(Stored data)
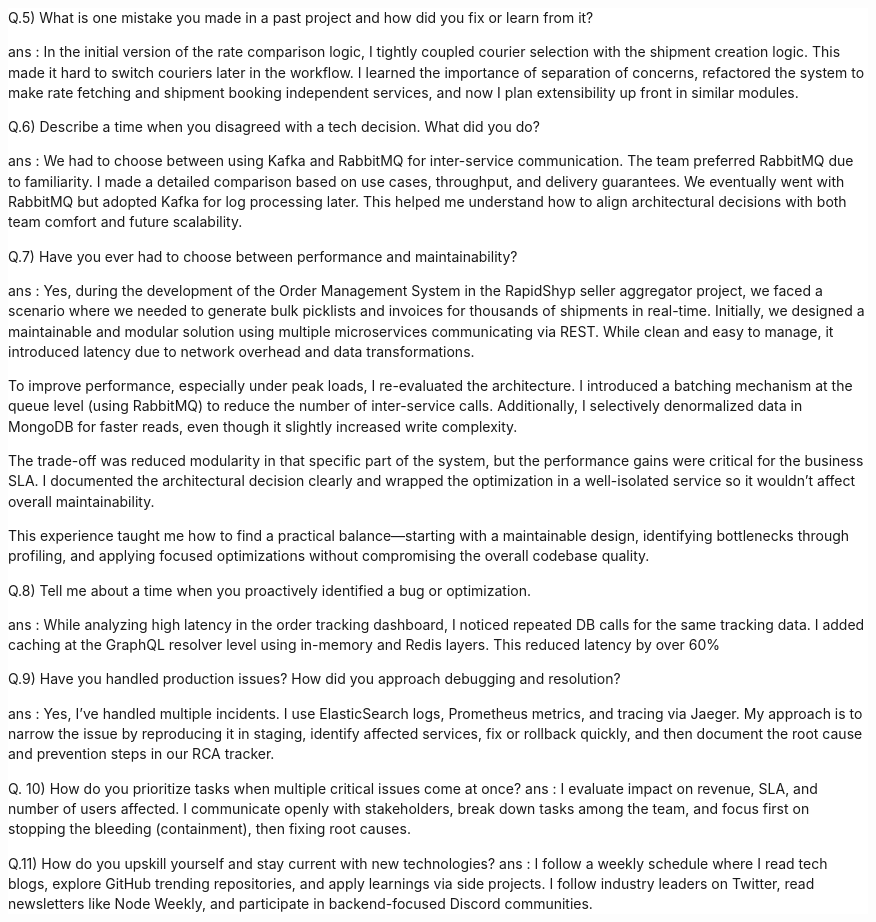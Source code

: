 Q.5) What is one mistake you made in a past project and how did you fix or learn from it?

ans : In the initial version of the rate comparison logic, I tightly coupled courier selection with the shipment creation logic. This made it hard to switch couriers later in the workflow. I learned the importance of separation of concerns, refactored the system to make rate fetching and shipment booking independent services, and now I plan extensibility up front in similar modules.


Q.6) Describe a time when you disagreed with a tech decision. What did you do?

ans : We had to choose between using Kafka and RabbitMQ for inter-service communication. The team preferred RabbitMQ due to familiarity. I made a detailed comparison based on use cases, throughput, and delivery guarantees. We eventually went with RabbitMQ but adopted Kafka for log processing later. This helped me understand how to align architectural decisions with both team comfort and future scalability.

Q.7)  Have you ever had to choose between performance and maintainability?

ans : Yes, during the development of the Order Management System in the RapidShyp seller aggregator project, we faced a scenario where we needed to generate bulk picklists and invoices for thousands of shipments in real-time. Initially, we designed a maintainable and modular solution using multiple microservices communicating via REST. While clean and easy to manage, it introduced latency due to network overhead and data transformations.

To improve performance, especially under peak loads, I re-evaluated the architecture. I introduced a batching mechanism at the queue level (using RabbitMQ) to reduce the number of inter-service calls. Additionally, I selectively denormalized data in MongoDB for faster reads, even though it slightly increased write complexity.

The trade-off was reduced modularity in that specific part of the system, but the performance gains were critical for the business SLA. I documented the architectural decision clearly and wrapped the optimization in a well-isolated service so it wouldn’t affect overall maintainability.

This experience taught me how to find a practical balance—starting with a maintainable design, identifying bottlenecks through profiling, and applying focused optimizations without compromising the overall codebase quality.


Q.8) Tell me about a time when you proactively identified a bug or optimization.

ans : While analyzing high latency in the order tracking dashboard, I noticed repeated DB calls for the same tracking data. I added caching at the GraphQL resolver level using in-memory and Redis layers. This reduced latency by over 60%

Q.9)  Have you handled production issues? How did you approach debugging and resolution?

ans : Yes, I’ve handled multiple incidents. I use ElasticSearch logs, Prometheus metrics, and tracing via Jaeger. My approach is to narrow the issue by reproducing it in staging, identify affected services, fix or rollback quickly, and then document the root cause and prevention steps in our RCA tracker.

Q. 10) How do you prioritize tasks when multiple critical issues come at once?
ans : I evaluate impact on revenue, SLA, and number of users affected. I communicate openly with stakeholders, break down tasks among the team, and focus first on stopping the bleeding (containment), then fixing root causes.

Q.11) How do you upskill yourself and stay current with new technologies?
ans : I follow a weekly schedule where I read tech blogs, explore GitHub trending repositories, and apply learnings via side projects. I follow industry leaders on Twitter, read newsletters like Node Weekly, and participate in backend-focused Discord communities.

- Task description -
Leave out the pictures. Transcribe only the lines above, from the first through the one that contains "performance and maintainability?".

- Response to the exercise -
Source code

: Q.5) What is one mistake you made in a past project and how did you fix or learn from it?

ans : In the initial version of the rate comparison logic, I tightly coupled courier selection with the shipment creation logic. This made it hard to switch couriers later in the workflow. I learned the importance of separation of concerns, refactored the system to make rate fetching and shipment booking independent services, and now I plan extensibility up front in similar modules.


Q.6) Describe a time when you disagreed with a tech decision. What did you do?

ans : We had to choose between using Kafka and RabbitMQ for inter-service communication. The team preferred RabbitMQ due to familiarity. I made a detailed comparison based on use cases, throughput, and delivery guarantees. We eventually went with RabbitMQ but adopted Kafka for log processing later. This helped me understand how to align architectural decisions with both team comfort and future scalability.

Q.7)  Have you ever had to choose between performance and maintainability?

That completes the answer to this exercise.